BEGIN

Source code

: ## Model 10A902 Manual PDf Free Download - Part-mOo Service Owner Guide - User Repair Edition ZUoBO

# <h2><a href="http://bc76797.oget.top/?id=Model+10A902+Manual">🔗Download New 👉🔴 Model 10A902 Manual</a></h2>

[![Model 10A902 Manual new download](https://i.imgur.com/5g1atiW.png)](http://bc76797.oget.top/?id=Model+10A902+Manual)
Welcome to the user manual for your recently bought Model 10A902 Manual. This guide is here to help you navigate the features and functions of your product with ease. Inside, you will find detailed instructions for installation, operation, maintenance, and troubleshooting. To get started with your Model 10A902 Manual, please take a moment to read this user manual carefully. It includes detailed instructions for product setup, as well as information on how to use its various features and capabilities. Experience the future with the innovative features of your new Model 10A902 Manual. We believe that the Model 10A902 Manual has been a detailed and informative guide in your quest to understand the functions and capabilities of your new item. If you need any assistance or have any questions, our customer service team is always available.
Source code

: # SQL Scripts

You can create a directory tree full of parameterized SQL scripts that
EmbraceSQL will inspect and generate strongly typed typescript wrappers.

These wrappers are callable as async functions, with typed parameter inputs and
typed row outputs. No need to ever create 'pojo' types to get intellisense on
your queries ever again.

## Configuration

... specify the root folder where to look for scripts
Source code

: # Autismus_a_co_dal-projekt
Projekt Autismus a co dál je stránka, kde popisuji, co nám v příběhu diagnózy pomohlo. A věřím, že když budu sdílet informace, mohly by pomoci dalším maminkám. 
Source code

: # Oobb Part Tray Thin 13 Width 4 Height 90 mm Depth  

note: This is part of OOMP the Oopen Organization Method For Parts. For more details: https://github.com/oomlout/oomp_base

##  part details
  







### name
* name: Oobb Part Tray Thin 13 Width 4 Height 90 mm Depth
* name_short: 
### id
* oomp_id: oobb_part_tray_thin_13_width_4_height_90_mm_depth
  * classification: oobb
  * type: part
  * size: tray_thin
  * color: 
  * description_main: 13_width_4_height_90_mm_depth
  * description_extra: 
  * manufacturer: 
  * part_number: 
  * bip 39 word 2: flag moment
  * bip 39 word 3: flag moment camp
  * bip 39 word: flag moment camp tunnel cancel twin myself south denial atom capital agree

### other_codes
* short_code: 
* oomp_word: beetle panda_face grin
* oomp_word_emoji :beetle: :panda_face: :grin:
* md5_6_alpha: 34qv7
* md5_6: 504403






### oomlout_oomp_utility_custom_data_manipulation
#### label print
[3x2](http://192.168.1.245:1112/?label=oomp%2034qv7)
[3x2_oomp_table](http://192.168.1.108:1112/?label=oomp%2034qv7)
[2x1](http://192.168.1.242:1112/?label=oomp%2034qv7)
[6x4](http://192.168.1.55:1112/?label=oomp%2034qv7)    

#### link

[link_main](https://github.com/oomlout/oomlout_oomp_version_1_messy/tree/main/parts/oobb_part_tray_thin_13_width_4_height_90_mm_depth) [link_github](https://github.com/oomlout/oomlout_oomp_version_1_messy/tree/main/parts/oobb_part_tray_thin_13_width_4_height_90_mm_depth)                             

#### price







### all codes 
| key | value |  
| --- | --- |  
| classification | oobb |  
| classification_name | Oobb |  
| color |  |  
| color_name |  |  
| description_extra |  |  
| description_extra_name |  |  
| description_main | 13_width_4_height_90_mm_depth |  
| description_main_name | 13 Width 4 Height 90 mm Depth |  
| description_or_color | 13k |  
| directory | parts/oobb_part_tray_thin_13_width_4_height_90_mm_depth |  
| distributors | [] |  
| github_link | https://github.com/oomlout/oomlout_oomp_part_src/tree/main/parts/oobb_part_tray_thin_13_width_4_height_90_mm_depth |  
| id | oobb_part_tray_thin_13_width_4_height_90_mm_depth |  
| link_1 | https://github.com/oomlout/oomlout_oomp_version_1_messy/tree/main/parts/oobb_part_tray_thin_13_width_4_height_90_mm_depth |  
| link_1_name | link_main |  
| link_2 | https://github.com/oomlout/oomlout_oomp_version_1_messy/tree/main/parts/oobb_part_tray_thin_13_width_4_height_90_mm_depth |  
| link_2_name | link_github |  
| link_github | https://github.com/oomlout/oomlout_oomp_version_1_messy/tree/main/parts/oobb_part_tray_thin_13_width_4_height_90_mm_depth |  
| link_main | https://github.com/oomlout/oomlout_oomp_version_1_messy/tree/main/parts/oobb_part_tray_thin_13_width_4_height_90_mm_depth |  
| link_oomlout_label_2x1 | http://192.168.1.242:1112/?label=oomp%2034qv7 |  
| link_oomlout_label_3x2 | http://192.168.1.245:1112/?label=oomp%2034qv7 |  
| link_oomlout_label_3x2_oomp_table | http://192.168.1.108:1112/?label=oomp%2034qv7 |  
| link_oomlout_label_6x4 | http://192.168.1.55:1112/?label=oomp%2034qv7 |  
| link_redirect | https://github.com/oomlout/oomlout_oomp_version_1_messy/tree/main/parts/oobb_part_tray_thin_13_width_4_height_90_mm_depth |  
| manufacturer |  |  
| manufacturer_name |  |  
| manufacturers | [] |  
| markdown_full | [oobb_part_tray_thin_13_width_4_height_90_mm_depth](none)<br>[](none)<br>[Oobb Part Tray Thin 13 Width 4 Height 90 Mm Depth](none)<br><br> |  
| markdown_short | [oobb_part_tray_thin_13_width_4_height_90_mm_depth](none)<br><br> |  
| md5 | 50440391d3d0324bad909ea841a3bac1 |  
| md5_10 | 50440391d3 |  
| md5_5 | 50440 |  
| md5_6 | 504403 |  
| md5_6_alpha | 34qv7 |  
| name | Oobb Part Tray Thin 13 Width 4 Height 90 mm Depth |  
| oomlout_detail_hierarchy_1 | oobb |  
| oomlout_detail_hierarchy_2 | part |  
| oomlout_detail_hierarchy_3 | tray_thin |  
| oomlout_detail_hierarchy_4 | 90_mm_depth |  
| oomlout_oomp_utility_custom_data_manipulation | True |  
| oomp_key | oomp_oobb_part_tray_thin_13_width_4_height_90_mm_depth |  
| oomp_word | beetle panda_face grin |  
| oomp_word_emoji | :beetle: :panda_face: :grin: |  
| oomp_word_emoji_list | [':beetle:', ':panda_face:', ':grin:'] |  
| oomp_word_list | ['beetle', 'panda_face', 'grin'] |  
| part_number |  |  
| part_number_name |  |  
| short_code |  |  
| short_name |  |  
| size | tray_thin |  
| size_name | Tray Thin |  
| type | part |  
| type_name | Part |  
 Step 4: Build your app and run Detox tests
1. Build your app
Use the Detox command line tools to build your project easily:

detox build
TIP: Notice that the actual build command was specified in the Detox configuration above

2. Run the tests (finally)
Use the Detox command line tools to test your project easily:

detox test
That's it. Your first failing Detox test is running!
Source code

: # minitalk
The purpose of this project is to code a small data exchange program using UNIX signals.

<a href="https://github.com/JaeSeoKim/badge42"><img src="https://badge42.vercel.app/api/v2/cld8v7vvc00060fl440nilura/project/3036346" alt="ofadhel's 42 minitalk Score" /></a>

END

Work to complete:
The answer should be the entries, given again without a single difference.

Reply:
Source code

: ## Model 10A902 Manual PDf Free Download - Part-mOo Service Owner Guide - User Repair Edition ZUoBO

# <h2><a href="http://bc76797.oget.top/?id=Model+10A902+Manual">🔗Download New 👉🔴 Model 10A902 Manual</a></h2>

[![Model 10A902 Manual new download](https://i.imgur.com/5g1atiW.png)](http://bc76797.oget.top/?id=Model+10A902+Manual)
Welcome to the user manual for your recently bought Model 10A902 Manual. This guide is here to help you navigate the features and functions of your product with ease. Inside, you will find detailed instructions for installation, operation, maintenance, and troubleshooting. To get started with your Model 10A902 Manual, please take a moment to read this user manual carefully. It includes detailed instructions for product setup, as well as information on how to use its various features and capabilities. Experience the future with the innovative features of your new Model 10A902 Manual. We believe that the Model 10A902 Manual has been a detailed and informative guide in your quest to understand the functions and capabilities of your new item. If you need any assistance or have any questions, our customer service team is always available.
Source code

: # SQL Scripts

You can create a directory tree full of parameterized SQL scripts that
EmbraceSQL will inspect and generate strongly typed typescript wrappers.

These wrappers are callable as async functions, with typed parameter inputs and
typed row outputs. No need to ever create 'pojo' types to get intellisense on
your queries ever again.

## Configuration

... specify the root folder where to look for scripts
Source code

: # Autismus_a_co_dal-projekt
Projekt Autismus a co dál je stránka, kde popisuji, co nám v příběhu diagnózy pomohlo. A věřím, že když budu sdílet informace, mohly by pomoci dalším maminkám. 
Source code

: # Oobb Part Tray Thin 13 Width 4 Height 90 mm Depth  

note: This is part of OOMP the Oopen Organization Method For Parts. For more details: https://github.com/oomlout/oomp_base

##  part details
  







### name
* name: Oobb Part Tray Thin 13 Width 4 Height 90 mm Depth
* name_short: 
### id
* oomp_id: oobb_part_tray_thin_13_width_4_height_90_mm_depth
  * classification: oobb
  * type: part
  * size: tray_thin
  * color: 
  * description_main: 13_width_4_height_90_mm_depth
  * description_extra: 
  * manufacturer: 
  * part_number: 
  * bip 39 word 2: flag moment
  * bip 39 word 3: flag moment camp
  * bip 39 word: flag moment camp tunnel cancel twin myself south denial atom capital agree

### other_codes
* short_code: 
* oomp_word: beetle panda_face grin
* oomp_word_emoji :beetle: :panda_face: :grin:
* md5_6_alpha: 34qv7
* md5_6: 504403






### oomlout_oomp_utility_custom_data_manipulation
#### label print
[3x2](http://192.168.1.245:1112/?label=oomp%2034qv7)
[3x2_oomp_table](http://192.168.1.108:1112/?label=oomp%2034qv7)
[2x1](http://192.168.1.242:1112/?label=oomp%2034qv7)
[6x4](http://192.168.1.55:1112/?label=oomp%2034qv7)    

#### link

[link_main](https://github.com/oomlout/oomlout_oomp_version_1_messy/tree/main/parts/oobb_part_tray_thin_13_width_4_height_90_mm_depth) [link_github](https://github.com/oomlout/oomlout_oomp_version_1_messy/tree/main/parts/oobb_part_tray_thin_13_width_4_height_90_mm_depth)                             

#### price







### all codes 
| key | value |  
| --- | --- |  
| classification | oobb |  
| classification_name | Oobb |  
| color |  |  
| color_name |  |  
| description_extra |  |  
| description_extra_name |  |  
| description_main | 13_width_4_height_90_mm_depth |  
| description_main_name | 13 Width 4 Height 90 mm Depth |  
| description_or_color | 13k |  
| directory | parts/oobb_part_tray_thin_13_width_4_height_90_mm_depth |  
| distributors | [] |  
| github_link | https://github.com/oomlout/oomlout_oomp_part_src/tree/main/parts/oobb_part_tray_thin_13_width_4_height_90_mm_depth |  
| id | oobb_part_tray_thin_13_width_4_height_90_mm_depth |  
| link_1 | https://github.com/oomlout/oomlout_oomp_version_1_messy/tree/main/parts/oobb_part_tray_thin_13_width_4_height_90_mm_depth |  
| link_1_name | link_main |  
| link_2 | https://github.com/oomlout/oomlout_oomp_version_1_messy/tree/main/parts/oobb_part_tray_thin_13_width_4_height_90_mm_depth |  
| link_2_name | link_github |  
| link_github | https://github.com/oomlout/oomlout_oomp_version_1_messy/tree/main/parts/oobb_part_tray_thin_13_width_4_height_90_mm_depth |  
| link_main | https://github.com/oomlout/oomlout_oomp_version_1_messy/tree/main/parts/oobb_part_tray_thin_13_width_4_height_90_mm_depth |  
| link_oomlout_label_2x1 | http://192.168.1.242:1112/?label=oomp%2034qv7 |  
| link_oomlout_label_3x2 | http://192.168.1.245:1112/?label=oomp%2034qv7 |  
| link_oomlout_label_3x2_oomp_table | http://192.168.1.108:1112/?label=oomp%2034qv7 |  
| link_oomlout_label_6x4 | http://192.168.1.55:1112/?label=oomp%2034qv7 |  
| link_redirect | https://github.com/oomlout/oomlout_oomp_version_1_messy/tree/main/parts/oobb_part_tray_thin_13_width_4_height_90_mm_depth |  
| manufacturer |  |  
| manufacturer_name |  |  
| manufacturers | [] |  
| markdown_full | [oobb_part_tray_thin_13_width_4_height_90_mm_depth](none)<br>[](none)<br>[Oobb Part Tray Thin 13 Width 4 Height 90 Mm Depth](none)<br><br> |  
| markdown_short | [oobb_part_tray_thin_13_width_4_height_90_mm_depth](none)<br><br> |  
| md5 | 50440391d3d0324bad909ea841a3bac1 |  
| md5_10 | 50440391d3 |  
| md5_5 | 50440 |  
| md5_6 | 504403 |  
| md5_6_alpha | 34qv7 |  
| name | Oobb Part Tray Thin 13 Width 4 Height 90 mm Depth |  
| oomlout_detail_hierarchy_1 | oobb |  
| oomlout_detail_hierarchy_2 | part |  
| oomlout_detail_hierarchy_3 | tray_thin |  
| oomlout_detail_hierarchy_4 | 90_mm_depth |  
| oomlout_oomp_utility_custom_data_manipulation | True |  
| oomp_key | oomp_oobb_part_tray_thin_13_width_4_height_90_mm_depth |  
| oomp_word | beetle panda_face grin |  
| oomp_word_emoji | :beetle: :panda_face: :grin: |  
| oomp_word_emoji_list | [':beetle:', ':panda_face:', ':grin:'] |  
| oomp_word_list | ['beetle', 'panda_face', 'grin'] |  
| part_number |  |  
| part_number_name |  |  
| short_code |  |  
| short_name |  |  
| size | tray_thin |  
| size_name | Tray Thin |  
| type | part |  
| type_name | Part |  
 Step 4: Build your app and run Detox tests
1. Build your app
Use the Detox command line tools to build your project easily:

detox build
TIP: Notice that the actual build command was specified in the Detox configuration above

2. Run the tests (finally)
Use the Detox command line tools to test your project easily:

detox test
That's it. Your first failing Detox test is running!
Source code

: # minitalk
The purpose of this project is to code a small data exchange program using UNIX signals.

<a href="https://github.com/JaeSeoKim/badge42"><img src="https://badge42.vercel.app/api/v2/cld8v7vvc00060fl440nilura/project/3036346" alt="ofadhel's 42 minitalk Score" /></a>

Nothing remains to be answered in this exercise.